• Task to complete: Go through the entries and transcribe each one exactly, dropping the pictures.

[[ Extracted records open ]]

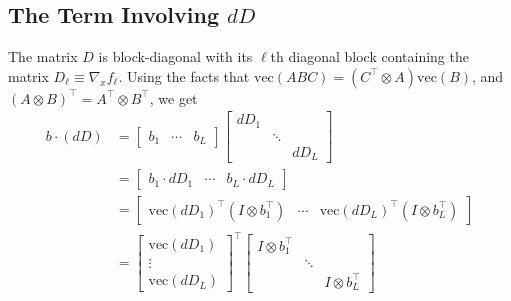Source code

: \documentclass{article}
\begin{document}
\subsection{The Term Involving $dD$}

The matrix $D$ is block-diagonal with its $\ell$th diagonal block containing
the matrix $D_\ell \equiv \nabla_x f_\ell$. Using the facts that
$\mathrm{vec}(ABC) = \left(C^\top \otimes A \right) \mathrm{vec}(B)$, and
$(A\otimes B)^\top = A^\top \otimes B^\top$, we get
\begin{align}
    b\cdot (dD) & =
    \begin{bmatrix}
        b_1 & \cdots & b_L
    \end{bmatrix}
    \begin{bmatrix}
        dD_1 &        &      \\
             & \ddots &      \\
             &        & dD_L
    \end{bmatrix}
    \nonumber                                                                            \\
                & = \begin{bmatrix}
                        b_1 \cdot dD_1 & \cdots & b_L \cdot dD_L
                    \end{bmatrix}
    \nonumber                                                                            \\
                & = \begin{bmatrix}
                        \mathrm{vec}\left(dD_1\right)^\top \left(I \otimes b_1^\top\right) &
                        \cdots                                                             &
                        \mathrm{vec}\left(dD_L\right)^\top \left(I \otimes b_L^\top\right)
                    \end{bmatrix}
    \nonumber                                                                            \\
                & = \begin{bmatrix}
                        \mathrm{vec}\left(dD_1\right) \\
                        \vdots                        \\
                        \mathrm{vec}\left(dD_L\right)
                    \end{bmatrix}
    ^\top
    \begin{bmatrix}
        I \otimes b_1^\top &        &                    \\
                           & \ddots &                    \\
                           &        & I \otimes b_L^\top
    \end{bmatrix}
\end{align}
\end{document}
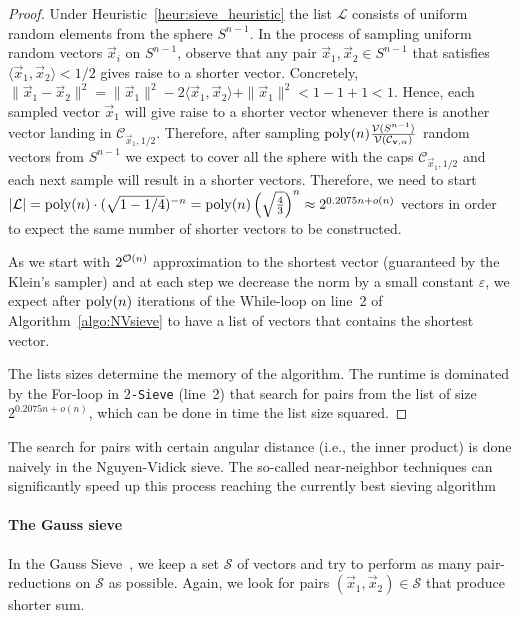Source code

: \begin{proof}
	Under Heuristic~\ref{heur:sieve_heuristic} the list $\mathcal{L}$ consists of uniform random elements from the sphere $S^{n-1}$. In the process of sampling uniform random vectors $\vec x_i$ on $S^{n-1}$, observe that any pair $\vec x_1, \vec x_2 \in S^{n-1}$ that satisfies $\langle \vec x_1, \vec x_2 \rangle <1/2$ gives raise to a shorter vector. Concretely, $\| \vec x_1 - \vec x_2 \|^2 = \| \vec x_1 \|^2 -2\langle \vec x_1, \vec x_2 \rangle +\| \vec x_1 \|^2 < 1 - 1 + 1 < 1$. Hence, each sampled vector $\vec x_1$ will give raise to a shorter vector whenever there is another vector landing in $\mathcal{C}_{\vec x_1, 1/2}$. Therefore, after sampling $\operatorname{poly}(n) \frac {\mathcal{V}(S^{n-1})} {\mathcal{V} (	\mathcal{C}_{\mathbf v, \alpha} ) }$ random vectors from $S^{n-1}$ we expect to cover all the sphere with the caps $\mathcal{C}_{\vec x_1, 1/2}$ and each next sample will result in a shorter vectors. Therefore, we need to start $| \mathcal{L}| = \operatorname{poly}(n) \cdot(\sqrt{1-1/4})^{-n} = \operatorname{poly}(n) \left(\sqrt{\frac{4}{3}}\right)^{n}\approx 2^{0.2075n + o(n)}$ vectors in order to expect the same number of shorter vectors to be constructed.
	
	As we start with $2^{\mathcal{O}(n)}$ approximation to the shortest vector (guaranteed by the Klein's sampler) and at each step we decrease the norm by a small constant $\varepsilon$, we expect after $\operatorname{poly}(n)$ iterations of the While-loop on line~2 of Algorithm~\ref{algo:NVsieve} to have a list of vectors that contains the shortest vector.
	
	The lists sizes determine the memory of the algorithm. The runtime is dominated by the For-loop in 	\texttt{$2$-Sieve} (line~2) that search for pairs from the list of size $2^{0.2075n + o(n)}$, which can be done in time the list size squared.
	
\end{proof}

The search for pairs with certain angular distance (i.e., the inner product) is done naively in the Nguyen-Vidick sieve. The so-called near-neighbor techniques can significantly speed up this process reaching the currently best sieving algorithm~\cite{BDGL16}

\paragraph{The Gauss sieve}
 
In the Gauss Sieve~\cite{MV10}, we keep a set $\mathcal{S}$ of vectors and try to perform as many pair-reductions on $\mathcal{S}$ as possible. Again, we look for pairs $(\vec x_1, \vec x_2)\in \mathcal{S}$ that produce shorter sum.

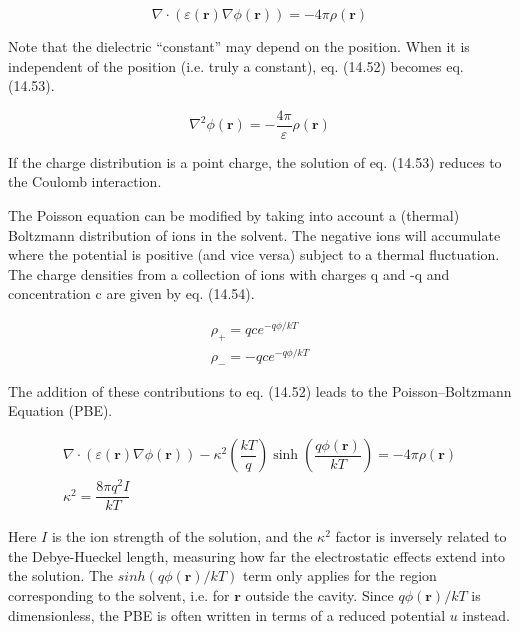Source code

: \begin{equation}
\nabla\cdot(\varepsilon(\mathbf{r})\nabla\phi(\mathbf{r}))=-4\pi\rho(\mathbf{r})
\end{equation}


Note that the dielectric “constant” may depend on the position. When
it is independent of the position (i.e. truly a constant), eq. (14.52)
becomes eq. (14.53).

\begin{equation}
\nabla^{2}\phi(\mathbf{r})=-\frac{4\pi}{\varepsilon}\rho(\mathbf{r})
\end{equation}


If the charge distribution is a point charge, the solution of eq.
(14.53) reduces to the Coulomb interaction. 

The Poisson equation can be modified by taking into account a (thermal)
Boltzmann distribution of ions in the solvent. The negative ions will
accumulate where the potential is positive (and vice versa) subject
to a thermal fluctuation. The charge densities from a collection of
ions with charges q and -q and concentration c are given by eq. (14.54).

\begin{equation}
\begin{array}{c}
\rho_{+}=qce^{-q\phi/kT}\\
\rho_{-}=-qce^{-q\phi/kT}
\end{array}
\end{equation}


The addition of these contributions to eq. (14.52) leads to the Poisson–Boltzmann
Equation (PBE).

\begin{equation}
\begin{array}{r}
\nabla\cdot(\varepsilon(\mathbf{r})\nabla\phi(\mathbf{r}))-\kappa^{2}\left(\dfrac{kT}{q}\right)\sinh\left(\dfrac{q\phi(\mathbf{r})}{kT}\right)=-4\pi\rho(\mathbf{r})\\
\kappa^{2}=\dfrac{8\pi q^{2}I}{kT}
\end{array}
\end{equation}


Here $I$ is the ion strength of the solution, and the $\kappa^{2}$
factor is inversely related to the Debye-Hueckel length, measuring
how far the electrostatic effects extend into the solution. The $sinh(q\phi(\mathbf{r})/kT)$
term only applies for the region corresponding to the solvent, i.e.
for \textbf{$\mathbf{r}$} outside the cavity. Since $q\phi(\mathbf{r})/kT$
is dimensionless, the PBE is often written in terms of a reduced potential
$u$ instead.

[[ Extracted records closed ]]

• Reply:
Source code

: \documentclass{article}
\begin{document}
\subsection{The Term Involving $dD$}

The matrix $D$ is block-diagonal with its $\ell$th diagonal block containing
the matrix $D_\ell \equiv \nabla_x f_\ell$. Using the facts that
$\mathrm{vec}(ABC) = \left(C^\top \otimes A \right) \mathrm{vec}(B)$, and
$(A\otimes B)^\top = A^\top \otimes B^\top$, we get
\begin{align}
    b\cdot (dD) & =
    \begin{bmatrix}
        b_1 & \cdots & b_L
    \end{bmatrix}
    \begin{bmatrix}
        dD_1 &        &      \\
             & \ddots &      \\
             &        & dD_L
    \end{bmatrix}
    \nonumber                                                                            \\
                & = \begin{bmatrix}
                        b_1 \cdot dD_1 & \cdots & b_L \cdot dD_L
                    \end{bmatrix}
    \nonumber                                                                            \\
                & = \begin{bmatrix}
                        \mathrm{vec}\left(dD_1\right)^\top \left(I \otimes b_1^\top\right) &
                        \cdots                                                             &
                        \mathrm{vec}\left(dD_L\right)^\top \left(I \otimes b_L^\top\right)
                    \end{bmatrix}
    \nonumber                                                                            \\
                & = \begin{bmatrix}
                        \mathrm{vec}\left(dD_1\right) \\
                        \vdots                        \\
                        \mathrm{vec}\left(dD_L\right)
                    \end{bmatrix}
    ^\top
    \begin{bmatrix}
        I \otimes b_1^\top &        &                    \\
                           & \ddots &                    \\
                           &        & I \otimes b_L^\top
    \end{bmatrix}
\end{align}
\end{document}
Source code

: \begin{proof}
	Under Heuristic~\ref{heur:sieve_heuristic} the list $\mathcal{L}$ consists of uniform random elements from the sphere $S^{n-1}$. In the process of sampling uniform random vectors $\vec x_i$ on $S^{n-1}$, observe that any pair $\vec x_1, \vec x_2 \in S^{n-1}$ that satisfies $\langle \vec x_1, \vec x_2 \rangle <1/2$ gives raise to a shorter vector. Concretely, $\| \vec x_1 - \vec x_2 \|^2 = \| \vec x_1 \|^2 -2\langle \vec x_1, \vec x_2 \rangle +\| \vec x_1 \|^2 < 1 - 1 + 1 < 1$. Hence, each sampled vector $\vec x_1$ will give raise to a shorter vector whenever there is another vector landing in $\mathcal{C}_{\vec x_1, 1/2}$. Therefore, after sampling $\operatorname{poly}(n) \frac {\mathcal{V}(S^{n-1})} {\mathcal{V} (	\mathcal{C}_{\mathbf v, \alpha} ) }$ random vectors from $S^{n-1}$ we expect to cover all the sphere with the caps $\mathcal{C}_{\vec x_1, 1/2}$ and each next sample will result in a shorter vectors. Therefore, we need to start $| \mathcal{L}| = \operatorname{poly}(n) \cdot(\sqrt{1-1/4})^{-n} = \operatorname{poly}(n) \left(\sqrt{\frac{4}{3}}\right)^{n}\approx 2^{0.2075n + o(n)}$ vectors in order to expect the same number of shorter vectors to be constructed.
	
	As we start with $2^{\mathcal{O}(n)}$ approximation to the shortest vector (guaranteed by the Klein's sampler) and at each step we decrease the norm by a small constant $\varepsilon$, we expect after $\operatorname{poly}(n)$ iterations of the While-loop on line~2 of Algorithm~\ref{algo:NVsieve} to have a list of vectors that contains the shortest vector.
	
	The lists sizes determine the memory of the algorithm. The runtime is dominated by the For-loop in 	\texttt{$2$-Sieve} (line~2) that search for pairs from the list of size $2^{0.2075n + o(n)}$, which can be done in time the list size squared.
	
\end{proof}

The search for pairs with certain angular distance (i.e., the inner product) is done naively in the Nguyen-Vidick sieve. The so-called near-neighbor techniques can significantly speed up this process reaching the currently best sieving algorithm~\cite{BDGL16}

\paragraph{The Gauss sieve}
 
In the Gauss Sieve~\cite{MV10}, we keep a set $\mathcal{S}$ of vectors and try to perform as many pair-reductions on $\mathcal{S}$ as possible. Again, we look for pairs $(\vec x_1, \vec x_2)\in \mathcal{S}$ that produce shorter sum.

Source code

: \begin{equation}
\nabla\cdot(\varepsilon(\mathbf{r})\nabla\phi(\mathbf{r}))=-4\pi\rho(\mathbf{r})
\end{equation}


Note that the dielectric “constant” may depend on the position. When
it is independent of the position (i.e. truly a constant), eq. (14.52)
becomes eq. (14.53).

\begin{equation}
\nabla^{2}\phi(\mathbf{r})=-\frac{4\pi}{\varepsilon}\rho(\mathbf{r})
\end{equation}


If the charge distribution is a point charge, the solution of eq.
(14.53) reduces to the Coulomb interaction. 

The Poisson equation can be modified by taking into account a (thermal)
Boltzmann distribution of ions in the solvent. The negative ions will
accumulate where the potential is positive (and vice versa) subject
to a thermal fluctuation. The charge densities from a collection of
ions with charges q and -q and concentration c are given by eq. (14.54).

\begin{equation}
\begin{array}{c}
\rho_{+}=qce^{-q\phi/kT}\\
\rho_{-}=-qce^{-q\phi/kT}
\end{array}
\end{equation}


The addition of these contributions to eq. (14.52) leads to the Poisson–Boltzmann
Equation (PBE).

\begin{equation}
\begin{array}{r}
\nabla\cdot(\varepsilon(\mathbf{r})\nabla\phi(\mathbf{r}))-\kappa^{2}\left(\dfrac{kT}{q}\right)\sinh\left(\dfrac{q\phi(\mathbf{r})}{kT}\right)=-4\pi\rho(\mathbf{r})\\
\kappa^{2}=\dfrac{8\pi q^{2}I}{kT}
\end{array}
\end{equation}


Here $I$ is the ion strength of the solution, and the $\kappa^{2}$
factor is inversely related to the Debye-Hueckel length, measuring
how far the electrostatic effects extend into the solution. The $sinh(q\phi(\mathbf{r})/kT)$
term only applies for the region corresponding to the solvent, i.e.
for \textbf{$\mathbf{r}$} outside the cavity. Since $q\phi(\mathbf{r})/kT$
is dimensionless, the PBE is often written in terms of a reduced potential
$u$ instead.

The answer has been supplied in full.